* Exercise details:
The records that follow must be repeated verbatim, every one of them.

·····

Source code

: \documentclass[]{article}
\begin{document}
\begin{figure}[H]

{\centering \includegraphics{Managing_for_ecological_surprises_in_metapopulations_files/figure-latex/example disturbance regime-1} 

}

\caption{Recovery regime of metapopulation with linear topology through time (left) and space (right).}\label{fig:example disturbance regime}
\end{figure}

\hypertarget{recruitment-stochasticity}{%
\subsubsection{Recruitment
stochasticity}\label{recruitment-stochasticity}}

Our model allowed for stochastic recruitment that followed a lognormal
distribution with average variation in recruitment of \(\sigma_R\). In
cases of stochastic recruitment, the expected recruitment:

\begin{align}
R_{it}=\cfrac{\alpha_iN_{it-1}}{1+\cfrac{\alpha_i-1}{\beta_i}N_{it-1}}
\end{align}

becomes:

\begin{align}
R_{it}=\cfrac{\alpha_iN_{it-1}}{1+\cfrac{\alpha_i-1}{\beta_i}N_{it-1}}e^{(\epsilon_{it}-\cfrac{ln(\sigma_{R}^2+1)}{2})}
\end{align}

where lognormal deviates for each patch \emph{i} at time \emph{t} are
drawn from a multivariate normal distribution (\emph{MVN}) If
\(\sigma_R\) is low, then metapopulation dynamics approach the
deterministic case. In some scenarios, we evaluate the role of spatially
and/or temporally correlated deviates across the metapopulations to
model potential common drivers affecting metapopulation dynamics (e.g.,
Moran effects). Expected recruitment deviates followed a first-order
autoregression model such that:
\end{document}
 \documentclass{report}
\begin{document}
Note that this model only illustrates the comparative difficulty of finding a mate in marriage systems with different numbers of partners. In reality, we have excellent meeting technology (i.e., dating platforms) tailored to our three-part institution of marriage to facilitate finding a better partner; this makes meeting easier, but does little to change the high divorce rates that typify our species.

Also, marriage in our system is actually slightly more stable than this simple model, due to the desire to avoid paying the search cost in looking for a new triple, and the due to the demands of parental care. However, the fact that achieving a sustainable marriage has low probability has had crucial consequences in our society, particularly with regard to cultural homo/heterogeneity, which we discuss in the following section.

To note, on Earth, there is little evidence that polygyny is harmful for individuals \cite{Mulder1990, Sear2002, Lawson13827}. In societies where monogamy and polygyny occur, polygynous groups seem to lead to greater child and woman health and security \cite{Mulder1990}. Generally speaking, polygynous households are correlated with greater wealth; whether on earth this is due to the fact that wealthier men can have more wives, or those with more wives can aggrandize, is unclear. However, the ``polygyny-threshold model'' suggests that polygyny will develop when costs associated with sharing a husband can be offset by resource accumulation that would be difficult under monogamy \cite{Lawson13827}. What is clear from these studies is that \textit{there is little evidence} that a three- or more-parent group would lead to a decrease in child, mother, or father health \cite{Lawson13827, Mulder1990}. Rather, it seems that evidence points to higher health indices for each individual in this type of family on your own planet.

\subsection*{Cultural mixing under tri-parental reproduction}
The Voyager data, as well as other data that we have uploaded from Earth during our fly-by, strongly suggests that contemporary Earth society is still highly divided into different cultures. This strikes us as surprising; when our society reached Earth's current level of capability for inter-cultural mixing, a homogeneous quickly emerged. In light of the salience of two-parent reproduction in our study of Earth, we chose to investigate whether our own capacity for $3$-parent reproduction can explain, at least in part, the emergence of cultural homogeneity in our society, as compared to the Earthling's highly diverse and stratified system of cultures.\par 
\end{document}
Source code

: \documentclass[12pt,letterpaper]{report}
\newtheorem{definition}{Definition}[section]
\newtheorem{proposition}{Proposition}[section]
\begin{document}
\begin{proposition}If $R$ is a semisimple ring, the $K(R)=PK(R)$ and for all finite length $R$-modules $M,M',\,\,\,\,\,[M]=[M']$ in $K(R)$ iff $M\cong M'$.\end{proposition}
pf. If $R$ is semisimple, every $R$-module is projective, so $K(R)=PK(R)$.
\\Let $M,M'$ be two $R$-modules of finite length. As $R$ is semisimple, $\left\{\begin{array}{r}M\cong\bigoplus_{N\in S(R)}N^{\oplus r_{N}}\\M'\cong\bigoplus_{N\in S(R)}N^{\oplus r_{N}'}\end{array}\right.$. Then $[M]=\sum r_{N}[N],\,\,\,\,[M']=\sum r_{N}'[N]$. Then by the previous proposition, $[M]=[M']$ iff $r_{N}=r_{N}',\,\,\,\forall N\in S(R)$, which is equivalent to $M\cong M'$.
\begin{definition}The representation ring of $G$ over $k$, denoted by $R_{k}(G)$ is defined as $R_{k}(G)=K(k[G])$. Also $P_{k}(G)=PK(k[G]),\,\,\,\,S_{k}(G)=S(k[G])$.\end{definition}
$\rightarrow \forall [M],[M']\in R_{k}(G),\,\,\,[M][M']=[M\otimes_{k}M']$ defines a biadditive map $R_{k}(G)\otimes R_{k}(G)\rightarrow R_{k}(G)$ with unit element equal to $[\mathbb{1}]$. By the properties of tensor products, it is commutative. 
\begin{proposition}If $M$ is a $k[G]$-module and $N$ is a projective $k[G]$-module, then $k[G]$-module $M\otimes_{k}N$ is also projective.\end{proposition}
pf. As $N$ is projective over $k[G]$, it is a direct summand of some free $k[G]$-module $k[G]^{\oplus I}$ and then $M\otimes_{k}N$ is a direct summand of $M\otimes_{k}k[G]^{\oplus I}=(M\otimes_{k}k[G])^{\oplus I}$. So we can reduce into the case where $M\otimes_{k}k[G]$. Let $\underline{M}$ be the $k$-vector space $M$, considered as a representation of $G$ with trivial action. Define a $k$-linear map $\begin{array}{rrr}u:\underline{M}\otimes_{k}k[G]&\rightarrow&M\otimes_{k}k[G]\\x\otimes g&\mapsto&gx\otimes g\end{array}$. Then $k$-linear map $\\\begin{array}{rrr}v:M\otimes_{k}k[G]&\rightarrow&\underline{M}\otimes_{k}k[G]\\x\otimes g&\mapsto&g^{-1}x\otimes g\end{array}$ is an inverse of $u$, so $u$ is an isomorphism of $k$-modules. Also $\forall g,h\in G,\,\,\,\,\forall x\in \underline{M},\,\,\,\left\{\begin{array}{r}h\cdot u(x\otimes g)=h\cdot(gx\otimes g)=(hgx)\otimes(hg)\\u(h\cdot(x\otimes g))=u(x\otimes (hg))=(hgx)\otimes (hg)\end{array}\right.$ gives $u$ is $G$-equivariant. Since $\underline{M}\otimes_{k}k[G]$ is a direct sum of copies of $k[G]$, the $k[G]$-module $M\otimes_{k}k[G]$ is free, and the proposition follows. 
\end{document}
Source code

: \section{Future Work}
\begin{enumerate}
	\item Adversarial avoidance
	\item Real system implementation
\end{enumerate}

·····

* Response to this task:
Source code

: \documentclass[]{article}
\begin{document}
\begin{figure}[H]

{\centering \includegraphics{Managing_for_ecological_surprises_in_metapopulations_files/figure-latex/example disturbance regime-1} 

}

\caption{Recovery regime of metapopulation with linear topology through time (left) and space (right).}\label{fig:example disturbance regime}
\end{figure}

\hypertarget{recruitment-stochasticity}{%
\subsubsection{Recruitment
stochasticity}\label{recruitment-stochasticity}}

Our model allowed for stochastic recruitment that followed a lognormal
distribution with average variation in recruitment of \(\sigma_R\). In
cases of stochastic recruitment, the expected recruitment:

\begin{align}
R_{it}=\cfrac{\alpha_iN_{it-1}}{1+\cfrac{\alpha_i-1}{\beta_i}N_{it-1}}
\end{align}

becomes:

\begin{align}
R_{it}=\cfrac{\alpha_iN_{it-1}}{1+\cfrac{\alpha_i-1}{\beta_i}N_{it-1}}e^{(\epsilon_{it}-\cfrac{ln(\sigma_{R}^2+1)}{2})}
\end{align}

where lognormal deviates for each patch \emph{i} at time \emph{t} are
drawn from a multivariate normal distribution (\emph{MVN}) If
\(\sigma_R\) is low, then metapopulation dynamics approach the
deterministic case. In some scenarios, we evaluate the role of spatially
and/or temporally correlated deviates across the metapopulations to
model potential common drivers affecting metapopulation dynamics (e.g.,
Moran effects). Expected recruitment deviates followed a first-order
autoregression model such that:
\end{document}
 \documentclass{report}
\begin{document}
Note that this model only illustrates the comparative difficulty of finding a mate in marriage systems with different numbers of partners. In reality, we have excellent meeting technology (i.e., dating platforms) tailored to our three-part institution of marriage to facilitate finding a better partner; this makes meeting easier, but does little to change the high divorce rates that typify our species.

Also, marriage in our system is actually slightly more stable than this simple model, due to the desire to avoid paying the search cost in looking for a new triple, and the due to the demands of parental care. However, the fact that achieving a sustainable marriage has low probability has had crucial consequences in our society, particularly with regard to cultural homo/heterogeneity, which we discuss in the following section.

To note, on Earth, there is little evidence that polygyny is harmful for individuals \cite{Mulder1990, Sear2002, Lawson13827}. In societies where monogamy and polygyny occur, polygynous groups seem to lead to greater child and woman health and security \cite{Mulder1990}. Generally speaking, polygynous households are correlated with greater wealth; whether on earth this is due to the fact that wealthier men can have more wives, or those with more wives can aggrandize, is unclear. However, the ``polygyny-threshold model'' suggests that polygyny will develop when costs associated with sharing a husband can be offset by resource accumulation that would be difficult under monogamy \cite{Lawson13827}. What is clear from these studies is that \textit{there is little evidence} that a three- or more-parent group would lead to a decrease in child, mother, or father health \cite{Lawson13827, Mulder1990}. Rather, it seems that evidence points to higher health indices for each individual in this type of family on your own planet.

\subsection*{Cultural mixing under tri-parental reproduction}
The Voyager data, as well as other data that we have uploaded from Earth during our fly-by, strongly suggests that contemporary Earth society is still highly divided into different cultures. This strikes us as surprising; when our society reached Earth's current level of capability for inter-cultural mixing, a homogeneous quickly emerged. In light of the salience of two-parent reproduction in our study of Earth, we chose to investigate whether our own capacity for $3$-parent reproduction can explain, at least in part, the emergence of cultural homogeneity in our society, as compared to the Earthling's highly diverse and stratified system of cultures.\par 
\end{document}
Source code

: \documentclass[12pt,letterpaper]{report}
\newtheorem{definition}{Definition}[section]
\newtheorem{proposition}{Proposition}[section]
\begin{document}
\begin{proposition}If $R$ is a semisimple ring, the $K(R)=PK(R)$ and for all finite length $R$-modules $M,M',\,\,\,\,\,[M]=[M']$ in $K(R)$ iff $M\cong M'$.\end{proposition}
pf. If $R$ is semisimple, every $R$-module is projective, so $K(R)=PK(R)$.
\\Let $M,M'$ be two $R$-modules of finite length. As $R$ is semisimple, $\left\{\begin{array}{r}M\cong\bigoplus_{N\in S(R)}N^{\oplus r_{N}}\\M'\cong\bigoplus_{N\in S(R)}N^{\oplus r_{N}'}\end{array}\right.$. Then $[M]=\sum r_{N}[N],\,\,\,\,[M']=\sum r_{N}'[N]$. Then by the previous proposition, $[M]=[M']$ iff $r_{N}=r_{N}',\,\,\,\forall N\in S(R)$, which is equivalent to $M\cong M'$.
\begin{definition}The representation ring of $G$ over $k$, denoted by $R_{k}(G)$ is defined as $R_{k}(G)=K(k[G])$. Also $P_{k}(G)=PK(k[G]),\,\,\,\,S_{k}(G)=S(k[G])$.\end{definition}
$\rightarrow \forall [M],[M']\in R_{k}(G),\,\,\,[M][M']=[M\otimes_{k}M']$ defines a biadditive map $R_{k}(G)\otimes R_{k}(G)\rightarrow R_{k}(G)$ with unit element equal to $[\mathbb{1}]$. By the properties of tensor products, it is commutative. 
\begin{proposition}If $M$ is a $k[G]$-module and $N$ is a projective $k[G]$-module, then $k[G]$-module $M\otimes_{k}N$ is also projective.\end{proposition}
pf. As $N$ is projective over $k[G]$, it is a direct summand of some free $k[G]$-module $k[G]^{\oplus I}$ and then $M\otimes_{k}N$ is a direct summand of $M\otimes_{k}k[G]^{\oplus I}=(M\otimes_{k}k[G])^{\oplus I}$. So we can reduce into the case where $M\otimes_{k}k[G]$. Let $\underline{M}$ be the $k$-vector space $M$, considered as a representation of $G$ with trivial action. Define a $k$-linear map $\begin{array}{rrr}u:\underline{M}\otimes_{k}k[G]&\rightarrow&M\otimes_{k}k[G]\\x\otimes g&\mapsto&gx\otimes g\end{array}$. Then $k$-linear map $\\\begin{array}{rrr}v:M\otimes_{k}k[G]&\rightarrow&\underline{M}\otimes_{k}k[G]\\x\otimes g&\mapsto&g^{-1}x\otimes g\end{array}$ is an inverse of $u$, so $u$ is an isomorphism of $k$-modules. Also $\forall g,h\in G,\,\,\,\,\forall x\in \underline{M},\,\,\,\left\{\begin{array}{r}h\cdot u(x\otimes g)=h\cdot(gx\otimes g)=(hgx)\otimes(hg)\\u(h\cdot(x\otimes g))=u(x\otimes (hg))=(hgx)\otimes (hg)\end{array}\right.$ gives $u$ is $G$-equivariant. Since $\underline{M}\otimes_{k}k[G]$ is a direct sum of copies of $k[G]$, the $k[G]$-module $M\otimes_{k}k[G]$ is free, and the proposition follows. 
\end{document}
Source code

: \section{Future Work}
\begin{enumerate}
	\item Adversarial avoidance
	\item Real system implementation
\end{enumerate}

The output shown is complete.